The bloodshed was a stark reminder of the political tensions threatening to provoke a new wave of sectarian violence that once pushed Iraq to the brink of civil war.
Nobody immediately claimed responsibility for the attacks, but they bore the hallmarks of Sunni insurgents who frequently target Shias in Iraq.
The blasts were the third attack this week targeting the annual pilgrimage that sees hundreds of thousands of Shias converge on Baghdad to commemorate the eighth century death of revered Imam Moussa al-Kadhim, who is interred in a shrine in the northern region of Kazimiyah.

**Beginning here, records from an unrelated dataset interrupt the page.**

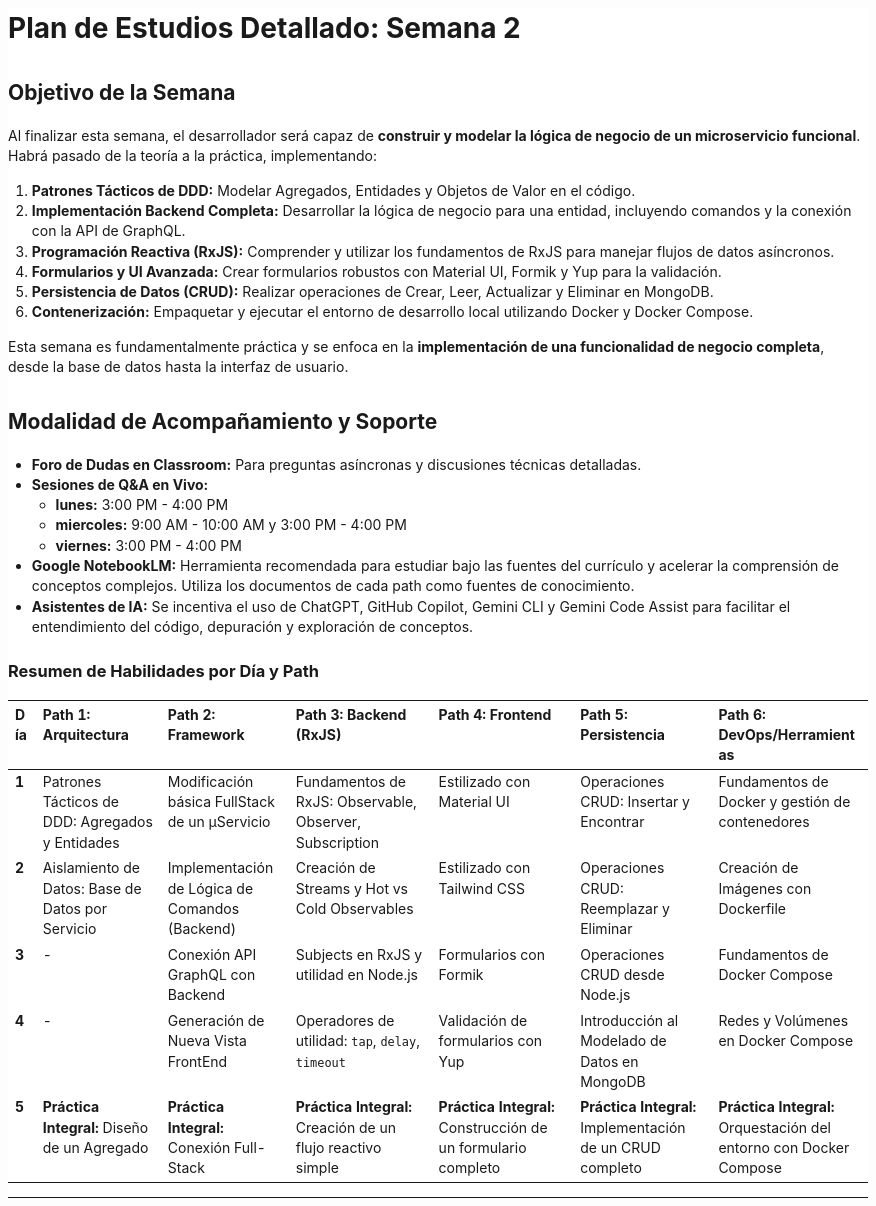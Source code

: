 # Plan de Estudios Detallado: Semana 2

## Objetivo de la Semana

Al finalizar esta semana, el desarrollador será capaz de **construir y modelar la lógica de negocio de un microservicio funcional**. Habrá pasado de la teoría a la práctica, implementando:

1.  **Patrones Tácticos de DDD:** Modelar Agregados, Entidades y Objetos de Valor en el código.
2.  **Implementación Backend Completa:** Desarrollar la lógica de negocio para una entidad, incluyendo comandos y la conexión con la API de GraphQL.
3.  **Programación Reactiva (RxJS):** Comprender y utilizar los fundamentos de RxJS para manejar flujos de datos asíncronos.
4.  **Formularios y UI Avanzada:** Crear formularios robustos con Material UI, Formik y Yup para la validación.
5.  **Persistencia de Datos (CRUD):** Realizar operaciones de Crear, Leer, Actualizar y Eliminar en MongoDB.
6.  **Contenerización:** Empaquetar y ejecutar el entorno de desarrollo local utilizando Docker y Docker Compose.

Esta semana es fundamentalmente práctica y se enfoca en la **implementación de una funcionalidad de negocio completa**, desde la base de datos hasta la interfaz de usuario.

## Modalidad de Acompañamiento y Soporte

*   **Foro de Dudas en Classroom:** Para preguntas asíncronas y discusiones técnicas detalladas.
*   **Sesiones de Q&A en Vivo:** 
    *   **lunes:** 3:00 PM - 4:00 PM
    *   **miercoles:** 9:00 AM - 10:00 AM y 3:00 PM - 4:00 PM
    *   **viernes:** 3:00 PM - 4:00 PM
*   **Google NotebookLM:** Herramienta recomendada para estudiar bajo las fuentes del currículo y acelerar la comprensión de conceptos complejos. Utiliza los documentos de cada path como fuentes de conocimiento.
*   **Asistentes de IA:** Se incentiva el uso de ChatGPT, GitHub Copilot, Gemini CLI y Gemini Code Assist para facilitar el entendimiento del código, depuración y exploración de conceptos.

### Resumen de Habilidades por Día y Path

| Día | Path 1: Arquitectura | Path 2: Framework | Path 3: Backend (RxJS) | Path 4: Frontend | Path 5: Persistencia | Path 6: DevOps/Herramientas |
|:--- |:--- |:--- |:--- |:--- |:--- |:--- |
| **1** | Patrones Tácticos de DDD: Agregados y Entidades | Modificación básica FullStack de un µServicio | Fundamentos de RxJS: Observable, Observer, Subscription | Estilizado con Material UI | Operaciones CRUD: Insertar y Encontrar | Fundamentos de Docker y gestión de contenedores |
| **2** | Aislamiento de Datos: Base de Datos por Servicio | Implementación de Lógica de Comandos (Backend) | Creación de Streams y Hot vs Cold Observables | Estilizado con Tailwind CSS | Operaciones CRUD: Reemplazar y Eliminar | Creación de Imágenes con Dockerfile |
| **3** | - | Conexión API GraphQL con Backend | Subjects en RxJS y utilidad en Node.js | Formularios con Formik | Operaciones CRUD desde Node.js | Fundamentos de Docker Compose |
| **4** | - | Generación de Nueva Vista FrontEnd | Operadores de utilidad: `tap`, `delay`, `timeout` | Validación de formularios con Yup | Introducción al Modelado de Datos en MongoDB | Redes y Volúmenes en Docker Compose |
| **5** | **Práctica Integral:** Diseño de un Agregado | **Práctica Integral:** Conexión Full-Stack | **Práctica Integral:** Creación de un flujo reactivo simple | **Práctica Integral:** Construcción de un formulario completo | **Práctica Integral:** Implementación de un CRUD completo | **Práctica Integral:** Orquestación del entorno con Docker Compose |

---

Most of the 16 separate explosions that rocked the country targeted the pilgrims, but two hit offices of political parties linked to Iraq's Kurdish minority.
Authorities had tightened security ahead of the pilgrimage, including a blockade of the mainly Sunni area of Azamiyah, which is near the twin-domed Shia shrine.
The level of violence has dropped dramatically in Iraq since peaking in 2006-2007 as the country faced a Sunni-led insurgency and retaliatory sectarian fighting that broke out after the US-led invasion that ousted Saddam Hussein.
But political divisions have only deepened, paralysing the country since the Americans withdrew all combat troops in mid-December.
Shia Prime Minister Nouri al-Maliki has been accused of trying to monopolise power, and tensions spiked after Vice President Tariq al-Hashemi - the highest-ranking Sunni in Iraq's leadership - was charged with running death squads.
The government began his trial in absentia since al-Hashemi was out of the country, drawing allegations the charges were part of a vendetta by the Shia-led government. The political stagnation has set back hopes for stability in Iraq and stalled efforts to rebuild the country after eight years of US occupation.